SASSARI. Un libro: “Cagliari 1970. Tracce oltre la leggenda” (Catartica Edizioni, Sassari). Un’idea, poi trasformata in pagine da Alessandro Cauli. Un parallelo fra un grande evento sportivo ed un particolare momento storico. Dodici racconti accompagnati da 12 illustrazioni, racconti e illustrazioni realizzate da 29 autori. Un’Associazione culturale vivace attiva e produttiva, Chine Vaganti. Un lavoro collettivo, uscito lo scorso 26 ottobre 2020. Uno storico scudetto, quello del Cagliari di Riva e di Scopigno. Un anno da ricordare, il 1970.

La copertina è firmata da Otto Gabos, al secolo Mario Rivelli, fumettista e illustratore cagliaritano di fama internazionale e docente dell’Accademia delle Belle Arti di Bologna. Altre firme illustri sono quelle di Matteo Cruccu, autore della prefazione e giornalista del Corriere della Sera, di Antonio Bacciocchi (Tony Face) - musicista, produttore discografico, scrittore e blogger - e dello scrittore, divulgatore culturale e blogger Omar Onnis, autore della postfazione. Assieme a loro gli scrittori Daniele Mocci, Fabrizio Lo Bianco, Marcello Lasio, Francesca Spanu, Leonardo Uda, Spooky Alec, Alessandro Biolla, Giacomo Pitzalis, Claudia Aloisi, Eleonora Carta, Andrea Pau Melis e Davide Piras. E gli Illustratori: Antonio Lucchi, Alberto Vacca, Sebastiano Arangino, Jean Claudio Vinci, Elena Murgia, Marco Melis, Maurizio Nonnis, Alessandro Aroffu, Nicola Murtas, Sara Secci, Luca Usai, Giacomo Putzu. La consulenza per la lingua sarda è di Cristian Urru.
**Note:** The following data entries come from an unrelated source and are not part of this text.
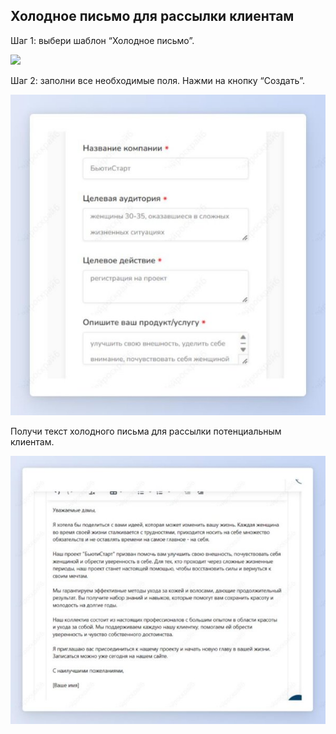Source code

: ﻿## Холодное письмо для рассылки клиентам

Шаг 1: выбери шаблон “Холодное письмо”.

![](../_media/Aspose.Words.b3890fd8-f8e5-4425-8ccc-acae17986637.054.png)

Шаг 2: заполни все необходимые поля. Нажми на кнопку “Создать”.

![](../_media/Aspose.Words.b3890fd8-f8e5-4425-8ccc-acae17986637.055.jpeg)

Получи текст холодного письма для рассылки потенциальным клиентам.

![](../_media/Aspose.Words.b3890fd8-f8e5-4425-8ccc-acae17986637.056.jpeg)

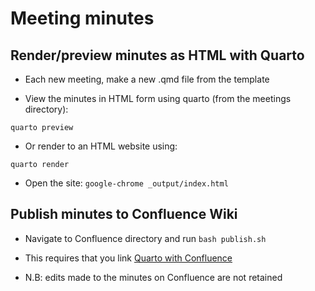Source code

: # Meeting minutes

## Render/preview minutes as HTML with Quarto

- Each new meeting, make a new .qmd file from the template

- View the minutes in HTML form using quarto (from the meetings directory):

`quarto preview`

- Or render to an HTML website using:

`quarto render`

- Open the site: `google-chrome _output/index.html`


## Publish minutes to Confluence Wiki

- Navigate to Confluence directory and run `bash publish.sh`

- This requires that you link [Quarto with Confluence](https://quarto.org/docs/publishing/confluence.html)

- N.B: edits made to the minutes on Confluence are not retained
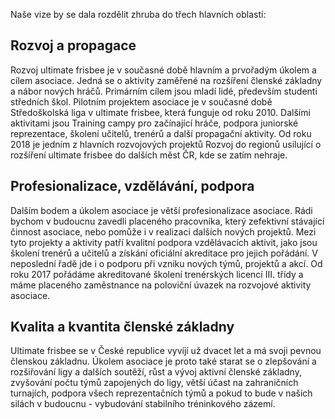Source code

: Naše vize by se dala rozdělit zhruba do třech hlavních oblastí:

## Rozvoj a propagace

Rozvoj ultimate frisbee je v současné době hlavním a prvořadým úkolem a cílem asociace. Jedná se o aktivity zaměřené na rozšíření členské základny a nábor nových hráčů. Primárním cílem jsou mladí lidé, především studenti středních škol. Pilotním projektem asociace je v současné době Středoškolská liga v ultimate frisbee, která funguje od roku 2010. Dalšími aktivitami jsou Training campy pro začínající hráče, podpora juniorské reprezentace, školení učitelů, trenérů a další propagační aktivity.
Od roku 2018 je jedním z hlavních rozvojových projektů Rozvoj do regionů usilující o rozšíření ultimate frisbee do dalších měst ČR, kde se zatím nehraje.

## Profesionalizace, vzdělávání, podpora

Dalším bodem a úkolem asociace je větší profesionalizace asociace. Rádi bychom v budoucnu zavedli placeného pracovníka, který zefektivní stávající činnost asociace, nebo pomůže i v realizaci dalších nových projektů. Mezi tyto projekty a aktivity patří kvalitní podpora vzdělávacích aktivit, jako jsou školení trenérů a učitelů a získání oficiální akreditace pro jejich pořádání. V neposlední řadě jde i o podporu při vzniku nových týmů, projektů a akcí.
Od roku 2017 pořádáme akreditované školení trenérských licencí III. třídy a máme placeného zaměstnance na poloviční úvazek na rozvojové aktivity asociace.

## Kvalita a kvantita členské základny 

Ultimate frisbee se v České republice vyvíjí už dvacet let a má svoji pevnou členskou základnu. Úkolem asociace je proto také starat se o zlepšování a rozšiřování ligy a dalších soutěží, růst a vývoj aktivní členské základny, zvyšování počtu týmů zapojených do ligy, větší účast na zahraničních turnajích, podpora všech reprezentačních týmů a pokud to bude v našich silách v budoucnu - vybudování stabilního tréninkového zázemí.
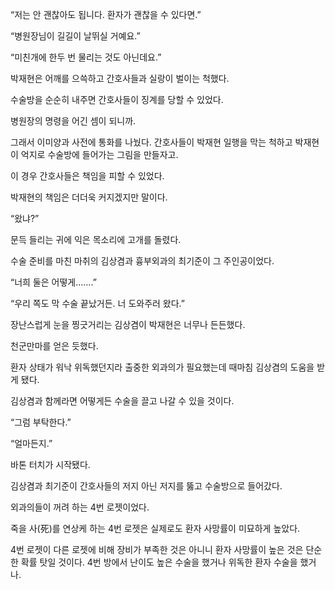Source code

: “저는 안 괜찮아도 됩니다. 환자가 괜찮을 수 있다면.”

“병원장님이 길길이 날뛰실 거예요.”

“미친개에 한두 번 물리는 것도 아닌데요.”

박재현은 어깨를 으쓱하고 간호사들과 실랑이 벌이는 척했다.

수술방을 순순히 내주면 간호사들이 징계를 당할 수 있었다.

병원장의 명령을 어긴 셈이 되니까.

그래서 이미양과 사전에 통화를 나눴다. 간호사들이 박재현 일행을 막는 척하고 박재현이 억지로 수술방에 들어가는 그림을 만들자고.

이 경우 간호사들은 책임을 피할 수 있었다.

박재현의 책임은 더더욱 커지겠지만 말이다.

“왔냐?”

문득 들리는 귀에 익은 목소리에 고개를 돌렸다.

수술 준비를 마친 마취의 김상겸과 흉부외과의 최기준이 그 주인공이었다.

“너희 둘은 어떻게…….”

“우리 쪽도 막 수술 끝났거든. 너 도와주러 왔다.”

장난스럽게 눈을 찡긋거리는 김상겸이 박재현은 너무나 든든했다.

천군만마를 얻은 듯했다.

환자 상태가 워낙 위독했던지라 출중한 외과의가 필요했는데 때마침 김상겸의 도움을 받게 됐다.

김상겸과 함께라면 어떻게든 수술을 끌고 나갈 수 있을 것이다.

“그럼 부탁한다.”

“얼마든지.”

바톤 터치가 시작됐다.

김상겸과 최기준이 간호사들의 저지 아닌 저지를 뚫고 수술방으로 들어갔다.

외과의들이 꺼려 하는 4번 로젯이었다.

죽을 사(死)를 연상케 하는 4번 로젯은 실제로도 환자 사망률이 미묘하게 높았다.

4번 로젯이 다른 로젯에 비해 장비가 부족한 것은 아니니 환자 사망률이 높은 것은 단순한 확률 탓일 것이다. 4번 방에서 난이도 높은 수술을 했거나 위독한 환자 수술을 했거나.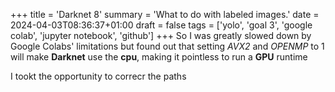 +++
title = 'Darknet 8'
summary = 'What to do with labeled images.'
date = 2024-04-03T08:36:37+01:00
draft = false
tags = ['yolo', 'goal 3', 'google colab', 'jupyter notebook', 'github']
+++
So I was greatly slowed down by Google Colabs' limitations but found out that setting *AVX2* and *OPENMP* to 1 will make **Darknet** use the **cpu**, making it pointless to run a **GPU** runtime

I tookt the opportunity to correcr the paths
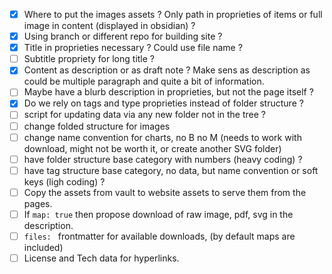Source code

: - [x] Where to put the images assets ? Only path in proprieties of items or full image in content (displayed in obsidian) ?
 - [x] Using branch or different repo for building site ?
 - [x] Title in proprieties necessary ? Could use file name ?
 - [ ] Subtitle propriety for long title ?
 - [x] Content as description or as draft note ? Make sens as description as could be multiple paragraph and quite a bit of information.
 - [ ] Maybe have a blurb description in proprieties, but not the page itself ?
 - [x] Do we rely on tags and type proprieties instead of folder structure ?
 - [ ] script for updating data via any new folder not in the tree ?
 - [ ] change folded structure for images 
 - [ ] change name convention for charts, no B no M (needs to work with download, might not be worth it, or create another SVG folder)
 - [ ] have folder structure base category with numbers (heavy coding) ?
 - [ ] have tag structure base category, no data, but name convention or soft keys (ligh coding) ?
 - [ ] Copy the assets from vault to website assets to serve them from the pages. 
 - [ ] If `map: true` then propose download of raw image, pdf, svg in the description.
- [ ] `files: `  frontmatter for available downloads, (by default maps are included) 
- [ ] License and Tech data for hyperlinks.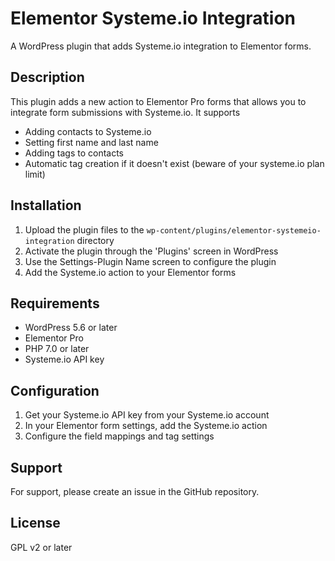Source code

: # Elementor Systeme.io Integration

A WordPress plugin that adds Systeme.io integration to Elementor forms.

## Description

This plugin adds a new action to Elementor Pro forms that allows you to integrate form submissions with Systeme.io. It supports
- Adding contacts to Systeme.io
- Setting first name and last name
- Adding tags to contacts
- Automatic tag creation if it doesn't exist (beware of your systeme.io plan limit)

## Installation

1. Upload the plugin files to the `wp-content/plugins/elementor-systemeio-integration` directory
2. Activate the plugin through the 'Plugins' screen in WordPress
3. Use the Settings-Plugin Name screen to configure the plugin
4. Add the Systeme.io action to your Elementor forms

## Requirements

- WordPress 5.6 or later
- Elementor Pro
- PHP 7.0 or later
- Systeme.io API key

## Configuration

1. Get your Systeme.io API key from your Systeme.io account
2. In your Elementor form settings, add the Systeme.io action
3. Configure the field mappings and tag settings

## Support

For support, please create an issue in the GitHub repository.

## License

GPL v2 or later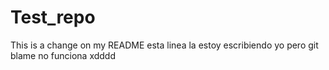 # Test_repo
This is a change on my README
esta linea la estoy escribiendo yo pero git blame no funciona xdddd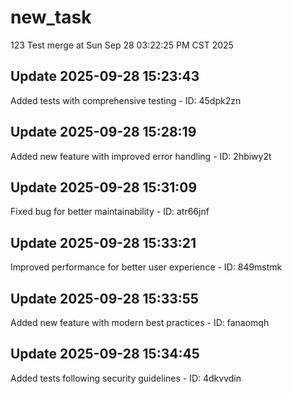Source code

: # new_task
123
Test merge at Sun Sep 28 03:22:25 PM CST 2025

## Update 2025-09-28 15:23:43
Added tests with comprehensive testing - ID: 45dpk2zn


## Update 2025-09-28 15:28:19
Added new feature with improved error handling - ID: 2hbiwy2t


## Update 2025-09-28 15:31:09
Fixed bug for better maintainability - ID: atr66jnf


## Update 2025-09-28 15:33:21
Improved performance for better user experience - ID: 849mstmk


## Update 2025-09-28 15:33:55
Added new feature with modern best practices - ID: fanaomqh


## Update 2025-09-28 15:34:45
Added tests following security guidelines - ID: 4dkvvdin

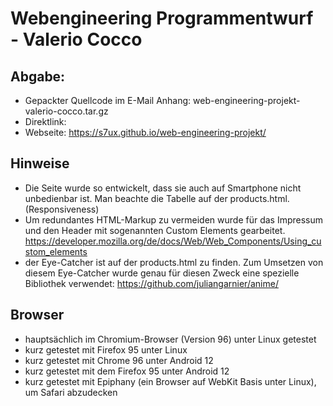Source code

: # Webengineering Programmentwurf - Valerio Cocco

## Abgabe: 
 - Gepackter Quellcode im E-Mail Anhang: web-engineering-projekt-valerio-cocco.tar.gz
 - Direktlink: 
 - Webseite: https://s7ux.github.io/web-engineering-projekt/

## Hinweise
- Die Seite wurde so entwickelt, dass sie auch auf Smartphone nicht unbedienbar ist. 
Man beachte die Tabelle auf der products.html. (Responsiveness)
- Um redundantes HTML-Markup zu vermeiden wurde für das Impressum und den Header mit
sogenannten Custom Elements gearbeitet. https://developer.mozilla.org/de/docs/Web/Web_Components/Using_custom_elements
- der Eye-Catcher ist auf der products.html zu finden.
Zum Umsetzen von diesem Eye-Catcher wurde genau für diesen Zweck eine spezielle Bibliothek verwendet:
https://github.com/juliangarnier/anime/

## Browser
- hauptsächlich im Chromium-Browser (Version 96) unter Linux getestet
- kurz getestet mit Firefox 95 unter Linux
- kurz getestet mit Chrome 96 unter Android 12
- kurz getestet mit dem Firefox 95 unter Android 12
- kurz getestet mit Epiphany (ein Browser auf WebKit Basis unter Linux), um Safari abzudecken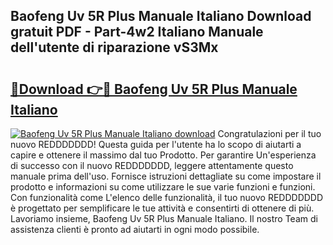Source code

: ## Baofeng Uv 5R Plus Manuale Italiano Download gratuit PDF - Part-4w2 Italiano Manuale dell'utente di riparazione vS3Mx

# <h2><a href="http://dfden4.blite.top/?on=Baofeng+Uv+5R+Plus+Manuale+Italiano">🔗Download 👉🔴 Baofeng Uv 5R Plus Manuale Italiano</a></h2>

[![Baofeng Uv 5R Plus Manuale Italiano download](https://i.imgur.com/lujVjoI.png)](http://dfden4.blite.top/?on=Baofeng+Uv+5R+Plus+Manuale+Italiano)
Congratulazioni per il tuo nuovo REDDDDDDD! Questa guida per l'utente ha lo scopo di aiutarti a capire e ottenere il massimo dal tuo Prodotto. Per garantire Un'esperienza di successo con il nuovo REDDDDDDD, leggere attentamente questo manuale prima dell'uso. Fornisce istruzioni dettagliate su come impostare il prodotto e informazioni su come utilizzare le sue varie funzioni e funzioni. Con funzionalità come L'elenco delle funzionalità, il tuo nuovo REDDDDDDD è progettato per semplificare le tue attività e consentirti di ottenere di più. Lavoriamo insieme, Baofeng Uv 5R Plus Manuale Italiano. Il nostro Team di assistenza clienti è pronto ad aiutarti in ogni modo possibile.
«Quello scudetto – dicono gli organizzatori di Chine Vaganti – rappresenta ancora oggi un simbolo con pochi eguali nella recente storia sociale della Sardegna. Abbiamo utilizzato questa cornice come sfondo narrativo per raccontare uno spaccato della società di quel periodo, attraverso dodici punti di vista e dodici sensibilità molto differenti tra loro. Il 1970 apre un decennio difficilissimo per l’Italia, che si trova ad affrontare il terrorismo, la lotta armata e soprattutto i nuovi focolai di crisi economiche dopo gli anni del boom. Anche la Sardegna si ritrova a vivere profondi cambiamenti politici (le esperienze di Orgosolo, le lotte nelle zone interne, la ipotizzata ma mai verificata rivoluzione guerrigliera di Feltrinelli) ed economici (la Costa Smeralda, l’idea del Parco del Gennargentu, l’industria petrolchimica)- ai quali lo scudetto del Cagliari in qualche modo fece da centro di gravità o da contraltare. Le difficoltà dei residenti, la presenza spesso arrogante dello Stato centrale, lo sfruttamento del territorio: sono tutte questioni che restano aperte, e che si trascinano ancora oggi».